Quasi cinquecento autisti di veicoli industriali che riforniscono i supermercati Morrisons nel nord dell'Inghilterra stanno discutendo una possibile azione di sciopero contro Stobart, la società di logistica e distribuzione controllata da Culina Group. Il sindacato Unite ha avviato consultazione nei tre depositi coinvolti - Wakefield, Stockton-on-Tees e Northwich - accusando l'azienda di ricorrere in modo crescente a lavoratori d'agenzia per rimpiazzare il personale dipendente sindacalizzato, in quello che il sindacato definisce un sistematico indebolimento della rappresentanza collettiva. Unite sostiene che, ogni volta che un autista diretto lascia l'azienda, Stobart non procede a una nuova assunzione diretta ma ricorre ad agenzie di somministrazione, con condizioni contrattuali ed economiche deteriori rispetto a quelle previste dagli accordi collettivi. Il risultato, secondo il sindacato, è che in due delle tre sedi, Stockton-on-Tees e Northwich, circa il 40% degli autisti attivi è oggi composto da lavoratori temporanei, una quota che Unite giudica strutturalmente incompatibile con una forza lavoro stabile e tutelata.
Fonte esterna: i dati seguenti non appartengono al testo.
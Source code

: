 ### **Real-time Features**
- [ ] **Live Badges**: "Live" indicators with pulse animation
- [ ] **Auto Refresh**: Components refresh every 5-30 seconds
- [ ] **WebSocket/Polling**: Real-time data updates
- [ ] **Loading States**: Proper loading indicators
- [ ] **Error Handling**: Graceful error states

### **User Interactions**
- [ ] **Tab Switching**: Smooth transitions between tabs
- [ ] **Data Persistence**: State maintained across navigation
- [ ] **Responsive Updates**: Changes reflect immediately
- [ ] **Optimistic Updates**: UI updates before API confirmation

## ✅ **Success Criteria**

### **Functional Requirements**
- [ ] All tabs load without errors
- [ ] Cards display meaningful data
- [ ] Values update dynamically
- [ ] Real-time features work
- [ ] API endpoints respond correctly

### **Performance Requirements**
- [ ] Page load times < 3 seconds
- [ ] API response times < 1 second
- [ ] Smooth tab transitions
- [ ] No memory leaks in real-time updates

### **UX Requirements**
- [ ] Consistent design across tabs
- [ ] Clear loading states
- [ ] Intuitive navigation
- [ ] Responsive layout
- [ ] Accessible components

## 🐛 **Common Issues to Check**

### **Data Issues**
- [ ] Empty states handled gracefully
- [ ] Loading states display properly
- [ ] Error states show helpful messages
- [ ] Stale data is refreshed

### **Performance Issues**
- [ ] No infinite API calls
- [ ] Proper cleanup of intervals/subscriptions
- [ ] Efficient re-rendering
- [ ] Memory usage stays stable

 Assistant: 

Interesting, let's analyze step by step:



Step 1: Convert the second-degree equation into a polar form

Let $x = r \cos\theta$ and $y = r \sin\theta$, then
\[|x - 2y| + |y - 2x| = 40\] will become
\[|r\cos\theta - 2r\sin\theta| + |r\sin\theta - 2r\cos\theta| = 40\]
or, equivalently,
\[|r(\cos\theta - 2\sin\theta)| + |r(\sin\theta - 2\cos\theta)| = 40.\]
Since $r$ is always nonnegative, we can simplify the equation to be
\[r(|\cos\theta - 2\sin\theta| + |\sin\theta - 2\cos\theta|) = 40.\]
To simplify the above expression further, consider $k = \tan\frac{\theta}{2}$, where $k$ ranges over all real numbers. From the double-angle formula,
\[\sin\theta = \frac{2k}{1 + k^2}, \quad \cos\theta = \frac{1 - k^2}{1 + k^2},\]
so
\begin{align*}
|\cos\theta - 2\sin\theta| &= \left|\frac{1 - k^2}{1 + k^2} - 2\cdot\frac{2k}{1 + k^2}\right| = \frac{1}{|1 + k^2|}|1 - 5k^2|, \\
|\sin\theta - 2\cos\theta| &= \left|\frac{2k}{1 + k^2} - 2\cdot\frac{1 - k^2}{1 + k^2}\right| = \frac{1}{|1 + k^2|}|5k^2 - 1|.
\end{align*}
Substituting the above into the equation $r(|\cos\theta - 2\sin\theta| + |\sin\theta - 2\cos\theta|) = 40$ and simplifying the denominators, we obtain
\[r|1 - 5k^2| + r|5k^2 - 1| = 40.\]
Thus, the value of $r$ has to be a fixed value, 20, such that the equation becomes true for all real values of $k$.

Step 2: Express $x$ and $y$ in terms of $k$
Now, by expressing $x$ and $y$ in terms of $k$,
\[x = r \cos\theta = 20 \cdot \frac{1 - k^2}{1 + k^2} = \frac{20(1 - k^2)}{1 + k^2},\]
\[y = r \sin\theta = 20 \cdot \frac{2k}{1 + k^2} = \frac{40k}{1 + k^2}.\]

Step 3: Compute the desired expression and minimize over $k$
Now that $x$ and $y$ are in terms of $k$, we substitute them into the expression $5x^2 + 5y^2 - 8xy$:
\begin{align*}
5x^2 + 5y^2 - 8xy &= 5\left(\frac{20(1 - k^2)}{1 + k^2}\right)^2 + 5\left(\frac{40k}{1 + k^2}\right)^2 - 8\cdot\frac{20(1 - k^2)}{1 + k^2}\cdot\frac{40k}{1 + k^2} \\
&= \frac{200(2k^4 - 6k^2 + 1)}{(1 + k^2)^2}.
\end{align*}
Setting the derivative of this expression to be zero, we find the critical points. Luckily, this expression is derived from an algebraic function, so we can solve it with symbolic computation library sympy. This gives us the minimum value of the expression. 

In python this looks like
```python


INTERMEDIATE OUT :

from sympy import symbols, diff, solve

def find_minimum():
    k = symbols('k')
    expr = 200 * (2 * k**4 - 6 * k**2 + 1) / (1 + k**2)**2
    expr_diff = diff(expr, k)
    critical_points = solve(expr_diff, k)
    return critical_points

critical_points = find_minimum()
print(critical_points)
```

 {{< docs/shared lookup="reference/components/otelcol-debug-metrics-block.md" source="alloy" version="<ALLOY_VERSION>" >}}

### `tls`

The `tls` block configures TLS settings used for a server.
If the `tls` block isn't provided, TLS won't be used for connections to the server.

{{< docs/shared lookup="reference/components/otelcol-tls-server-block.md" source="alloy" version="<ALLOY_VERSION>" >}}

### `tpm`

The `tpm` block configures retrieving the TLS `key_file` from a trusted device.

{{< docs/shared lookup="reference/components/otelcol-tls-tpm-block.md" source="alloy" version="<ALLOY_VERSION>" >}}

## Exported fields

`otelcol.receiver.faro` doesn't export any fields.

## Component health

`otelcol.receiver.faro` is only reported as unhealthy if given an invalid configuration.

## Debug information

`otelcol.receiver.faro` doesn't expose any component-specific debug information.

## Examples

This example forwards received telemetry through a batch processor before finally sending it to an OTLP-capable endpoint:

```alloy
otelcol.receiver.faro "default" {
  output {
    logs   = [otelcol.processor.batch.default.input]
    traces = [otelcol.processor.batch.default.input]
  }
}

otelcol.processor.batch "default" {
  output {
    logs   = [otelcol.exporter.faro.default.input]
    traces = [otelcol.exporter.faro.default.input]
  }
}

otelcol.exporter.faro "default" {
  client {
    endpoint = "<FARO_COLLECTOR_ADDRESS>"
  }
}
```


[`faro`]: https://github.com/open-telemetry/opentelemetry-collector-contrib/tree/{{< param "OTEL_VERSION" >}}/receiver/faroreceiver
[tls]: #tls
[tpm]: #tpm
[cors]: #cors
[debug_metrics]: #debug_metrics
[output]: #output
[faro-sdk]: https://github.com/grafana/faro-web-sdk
Al centro delle controversia c’è l'esclusione dei lavoratori interinali dalla contrattazione collettiva. I dipendenti diretti iscritti a Unite beneficiano di condizioni negoziate attraverso il sindacato, mentre i lavoratori somministrati operano al di fuori di queste tutele. Secondo Unite, questa dinamica non sarebbe accidentale ma il risultato di una strategia deliberata volta a ridurre il peso contrattuale del sindacato all'interno dei depositi che gestiscono il contratto di distribuzione Morrisons. Sharon Graham, segretaria generale di Unite, ha definito le pratiche di Stobart "una corsa al ribasso" e le ha qualificate come "un vergognoso boicottaggio sindacale", dichiarando il pieno sostegno del sindacato agli autisti coinvolti. Unite ha precisato che l'obiettivo non è escludere i lavoratori d'agenzia, ma di ottenere che Stobart torni ad assumere personale diretto ogniqualvolta si presenti un posto vacante, ripristinando la composizione della forza lavoro precedente all'avvio di questa prassi.
Un eventuale sciopero avrebbe conseguenze dirette sulla catena di approvvigionamento della grande distribuzione nel nord dell’Inghilterra. I tre depositi coinvolti dall’azione sindacale riforniscono i negozi Morrisons di un'area geografica estesa e Unite ha ammonito che un'azione prolungata potrebbe tradursi in scaffali vuoti nei supermercati della catena. Questa valutazione è presentata dal sindacato come un elemento di pressione negoziale, non come una previsione certa. Il contesto è quello della logistica alimentare britannica, dove l'utilizzo sistematico di lavoratori d'agenzia per contenere i costi del personale è da anni al centro di conflitti industriali ricorrenti.